Neither did I. Abby wasn’t yet six months old. She had her own serious health issues. I worried for her and the other boys’ safety. I worried about Casey. I knew he didn’t want to act like that. He’s a good, sweet hearted love of a boy. I knew he wasn’t happy. He just couldn’t control it. I ached for him. For the pain and turmoil he was feeling. I didn’t want him to feel like that anymore.
We took him to the Seattle Childrens Hospital Autism Center. They tried Guanfacine first. Guafacine is a blood pressure medicine. It’s off-label use is for children with issues such as Casey’s. It started to help a little, but as we had to increase the dose, he started getting headaches. We came to find his blood pressure was dropping too low. They suggested respiradone.
This to me was the mother of all scary drugs that I did NOT want to give my child. I thoroughly researched it. Years before I went to an autism convention and heard a lecture by one a neuropsychologist who was doing research into the drug. This was when Casey was four and was so aggressive. I spoke with him at length after about Casey. He said that Casey’s form of autism responds very well to the drug and we should really consider it. I kept going back to that conversation. The doctor had given me his email and we had written back and forth over the years. He sent me literature that showed how much it had helped.
And I believed him. I didn’t doubt that there was a chance it could really help. It was the side effects that I was afraid of. I watched the PBS Frontline program called “The Medicated Child” and it scared me even worse. I knew very well that Casey’s brain was not completely formed and I was scared of what powerful drugs would do to it.
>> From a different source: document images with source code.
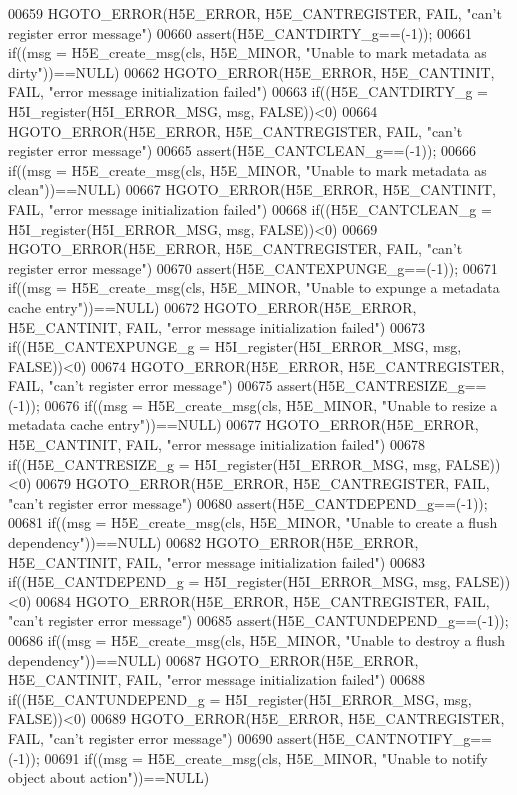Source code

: \begin{DoxyCode}
00659     HGOTO\_ERROR(H5E\_ERROR, H5E\_CANTREGISTER, FAIL, "can't register error message")
00660 assert(H5E\_CANTDIRTY\_g==(-1));
00661 if((msg = H5E\_create\_msg(cls, H5E\_MINOR, "Unable to mark metadata as dirty"))==NULL)
00662     HGOTO\_ERROR(H5E\_ERROR, H5E\_CANTINIT, FAIL, "error message initialization failed")
00663 if((H5E\_CANTDIRTY\_g = H5I\_register(H5I\_ERROR\_MSG, msg, FALSE))<0)
00664     HGOTO\_ERROR(H5E\_ERROR, H5E\_CANTREGISTER, FAIL, "can't register error message")
00665 assert(H5E\_CANTCLEAN\_g==(-1));
00666 if((msg = H5E\_create\_msg(cls, H5E\_MINOR, "Unable to mark metadata as clean"))==NULL)
00667     HGOTO\_ERROR(H5E\_ERROR, H5E\_CANTINIT, FAIL, "error message initialization failed")
00668 if((H5E\_CANTCLEAN\_g = H5I\_register(H5I\_ERROR\_MSG, msg, FALSE))<0)
00669     HGOTO\_ERROR(H5E\_ERROR, H5E\_CANTREGISTER, FAIL, "can't register error message")
00670 assert(H5E\_CANTEXPUNGE\_g==(-1));
00671 if((msg = H5E\_create\_msg(cls, H5E\_MINOR, "Unable to expunge a metadata cache entry"))==NULL)
00672     HGOTO\_ERROR(H5E\_ERROR, H5E\_CANTINIT, FAIL, "error message initialization failed")
00673 if((H5E\_CANTEXPUNGE\_g = H5I\_register(H5I\_ERROR\_MSG, msg, FALSE))<0)
00674     HGOTO\_ERROR(H5E\_ERROR, H5E\_CANTREGISTER, FAIL, "can't register error message")
00675 assert(H5E\_CANTRESIZE\_g==(-1));
00676 if((msg = H5E\_create\_msg(cls, H5E\_MINOR, "Unable to resize a metadata cache entry"))==NULL)
00677     HGOTO\_ERROR(H5E\_ERROR, H5E\_CANTINIT, FAIL, "error message initialization failed")
00678 if((H5E\_CANTRESIZE\_g = H5I\_register(H5I\_ERROR\_MSG, msg, FALSE))<0)
00679     HGOTO\_ERROR(H5E\_ERROR, H5E\_CANTREGISTER, FAIL, "can't register error message")
00680 assert(H5E\_CANTDEPEND\_g==(-1));
00681 if((msg = H5E\_create\_msg(cls, H5E\_MINOR, "Unable to create a flush dependency"))==NULL)
00682     HGOTO\_ERROR(H5E\_ERROR, H5E\_CANTINIT, FAIL, "error message initialization failed")
00683 if((H5E\_CANTDEPEND\_g = H5I\_register(H5I\_ERROR\_MSG, msg, FALSE))<0)
00684     HGOTO\_ERROR(H5E\_ERROR, H5E\_CANTREGISTER, FAIL, "can't register error message")
00685 assert(H5E\_CANTUNDEPEND\_g==(-1));
00686 if((msg = H5E\_create\_msg(cls, H5E\_MINOR, "Unable to destroy a flush dependency"))==NULL)
00687     HGOTO\_ERROR(H5E\_ERROR, H5E\_CANTINIT, FAIL, "error message initialization failed")
00688 if((H5E\_CANTUNDEPEND\_g = H5I\_register(H5I\_ERROR\_MSG, msg, FALSE))<0)
00689     HGOTO\_ERROR(H5E\_ERROR, H5E\_CANTREGISTER, FAIL, "can't register error message")
00690 assert(H5E\_CANTNOTIFY\_g==(-1));
00691 if((msg = H5E\_create\_msg(cls, H5E\_MINOR, "Unable to notify \textcolor{keywordtype}{object} about action"))==NULL)

\end{DoxyCode}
Respiradone is an anti-psychotic. It was first used to treat schizophrenia. Studies were done that found that it was hugely successful in treating aggression in children with autism. We felt like there was no other choice. After a lot of prayer and a LOT of tears, I gave in.
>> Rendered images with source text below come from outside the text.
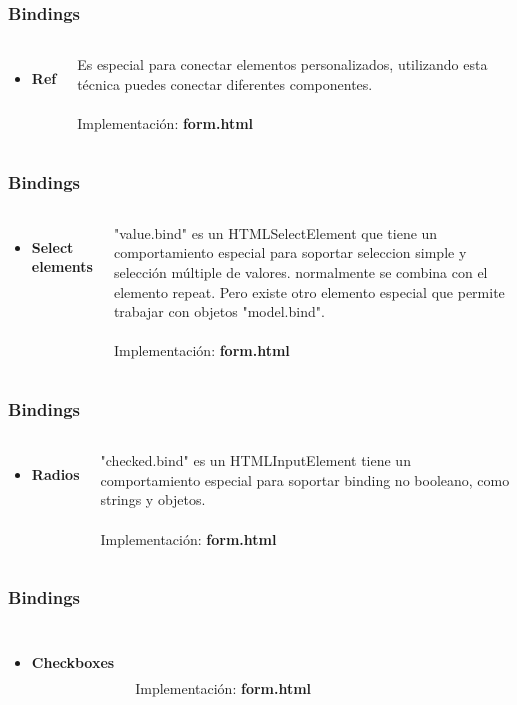 \documentclass{beamer}
\begin{document}
\begin{frame}
\frametitle{Bindings}
\begin{columns}[c]
\begin{itemize}
\item \textbf{Ref}
\end{itemize}
Es especial para conectar elementos personalizados, utilizando esta t\'ecnica puedes conectar diferentes componentes.
\\~\\
Implementaci\'on: \textbf{form.html}
\end{columns}
\end{frame}
\begin{frame}
\frametitle{Bindings}
\begin{columns}[c]
\begin{itemize}
\item \textbf{Select elements}
\end{itemize}
"value.bind" es un HTMLSelectElement que tiene un comportamiento especial para soportar seleccion simple y selecci\'on m\'ultiple de valores. normalmente se combina con el elemento repeat. Pero existe otro elemento especial que permite trabajar con objetos "model.bind".
\\~\\
Implementaci\'on: \textbf{form.html}
\end{columns}
\end{frame}
\begin{frame}
\frametitle{Bindings}
\begin{columns}[c]
\begin{itemize}
\item \textbf{Radios}
\end{itemize}
"checked.bind" es un HTMLInputElement tiene un comportamiento especial para soportar binding no booleano, como strings y objetos.
\\~\\
Implementaci\'on: \textbf{form.html}
\end{columns}
\end{frame}
\begin{frame}
\frametitle{Bindings}
\begin{columns}[c]
\begin{itemize}
\item \textbf{Checkboxes}
\end{itemize}
\\~\\
Implementaci\'on: \textbf{form.html}
\end{columns}
\end{frame}
\end{document}
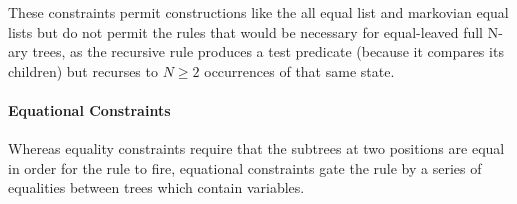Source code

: These constraints permit constructions like the all equal list and markovian
equal lists but do not permit the rules that would be necessary for
equal-leaved full N-ary trees, as the recursive rule produces a test
predicate (because it compares its children) but recurses to $N \ge 2$
occurrences of that same state.

\paragraph{Equational Constraints}  Whereas equality constraints require
that the subtrees at two positions are equal in order for the rule to fire,
equational constraints gate the rule by a series of equalities between trees
which contain variables.
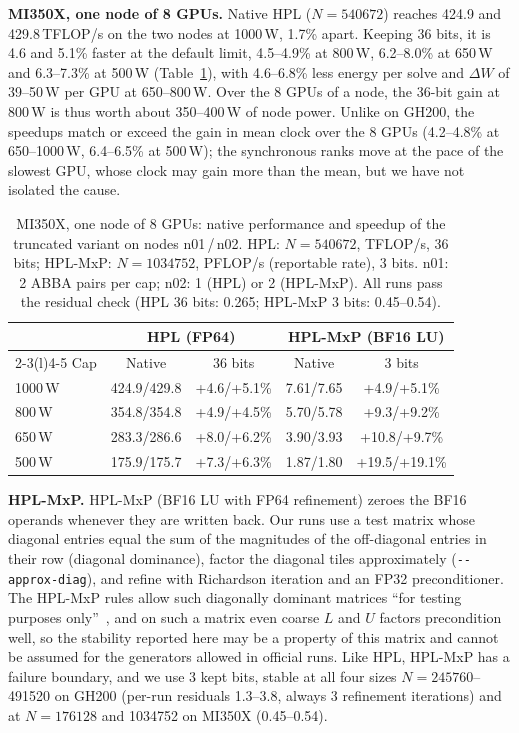 \documentclass[conference]{IEEEtran}
\newcommand{\W}{\,W}
\newcommand{\pct}{\%}
\begin{document}
\textbf{MI350X, one node of 8 GPUs.} Native HPL ($N=540672$) reaches 424.9 and 429.8\,TFLOP/s on the two nodes at
1000\W, 1.7\pct{} apart. Keeping 36 bits, it is 4.6 and 5.1\pct{} faster at the default limit, 4.5--4.9\pct{} at
800\W, 6.2--8.0\pct{} at 650\W{} and 6.3--7.3\pct{} at 500\W{} (Table~\ref{tab:mi350hpl}), with 4.6--6.8\pct{} less
energy per solve and $\Delta W$ of 39--50\W{} per GPU at 650--800\W. Over the 8 GPUs of a node, the 36-bit gain at
800\W{} is thus worth about 350--400\W{} of node power. Unlike on GH200, the speedups match or exceed the gain in mean
clock over the 8 GPUs (4.2--4.8\pct{} at 650--1000\W, 6.4--6.5\pct{} at 500\W); the synchronous ranks move at the pace
of the slowest GPU, whose clock may gain more than the mean, but we have not isolated the cause.

\begin{table}[t]
\caption{MI350X, one node of 8 GPUs: native performance and speedup of the truncated variant on nodes n01\,/\,n02. HPL:
$N=540672$, TFLOP/s, 36 bits; HPL-MxP: $N=1034752$, PFLOP/s (reportable rate), 3 bits. n01: 2 ABBA pairs per cap; n02:
1 (HPL) or 2 (HPL-MxP). All runs pass the residual check (HPL 36 bits: 0.265; HPL-MxP 3 bits: 0.45--0.54).}\label{tab:mi350hpl}
\centering\footnotesize\setlength{\tabcolsep}{2.5pt}
\begin{tabular}{@{}lcccc@{}}
\toprule
& \multicolumn{2}{c}{HPL (FP64)} & \multicolumn{2}{c}{HPL-MxP (BF16 LU)} \\
\cmidrule(lr){2-3}\cmidrule(l){4-5}
Cap & Native & 36 bits & Native & 3 bits \\
\midrule
1000\W & 424.9/429.8 & +4.6/+5.1\pct & 7.61/7.65 & +4.9/+5.1\pct \\
800\W & 354.8/354.8 & +4.9/+4.5\pct & 5.70/5.78 & +9.3/+9.2\pct \\
650\W & 283.3/286.6 & +8.0/+6.2\pct & 3.90/3.93 & +10.8/+9.7\pct \\
500\W & 175.9/175.7 & +7.3/+6.3\pct & 1.87/1.80 & +19.5/+19.1\pct \\
\bottomrule
\end{tabular}
\end{table}

\textbf{HPL-MxP.} HPL-MxP (BF16 LU with FP64 refinement) zeroes the BF16 operands whenever they are written back. Our runs
use a test matrix whose diagonal entries equal the sum of the magnitudes of the off-diagonal entries in their row
(diagonal dominance), factor the diagonal tiles approximately (\texttt{-{}-approx-diag}), and refine with Richardson
iteration and an FP32 preconditioner. The HPL-MxP rules allow such diagonally dominant matrices ``for testing purposes
only''~\cite{HPLMxPRules}, and on such a matrix even coarse $L$ and $U$ factors precondition well, so the stability
reported here may be a property of this matrix and cannot be assumed for the generators allowed in official runs.
Like HPL, HPL-MxP has a failure boundary, and we use 3 kept bits, stable at all four sizes $N=245760$--491520 on GH200
(per-run residuals 1.3--3.8, always 3 refinement iterations) and at $N=176128$ and 1034752 on MI350X (0.45--0.54).
\end{document}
Casey is mainstreamed this year with the help of his fantastic teachers. He could have never been in a regular class without these medications. He still has his rages, but they are rarely violent. He’s able to control himself, mostly. It also has the side affect that it makes him hungry- which is good because the AD/HD medicine makes him not. He’s been able to maintain his weight. He still looks like a “stick figure” (in his own words), but we’re not worried about weight loss any longer.
I’m not sure what the future holds medicinally for Casey. We tried to take him off the Repiradone this summer (sort of because we didn’t have a prescription as we were traveling across the country…). It did not go well. I think I sort of hoped that his aggressive behavior was just a stage and that we were through it. But I think more now it’s a symptom of his autism. I don’t want him to be on medicine forever. But I don’t think I’m against it, either. Not when I see what kind of good comes from it.
If you are having aggression issues with your child, it may be something to look into. This is just our story. Make sure you understand the risks involved and weigh those before making such a decision. But after hearing stories of families calling 911 because they were afraid of their 7 year old, I figured it was time I say something about the medicines. It doesn’t work for everyone. But it could work for your child.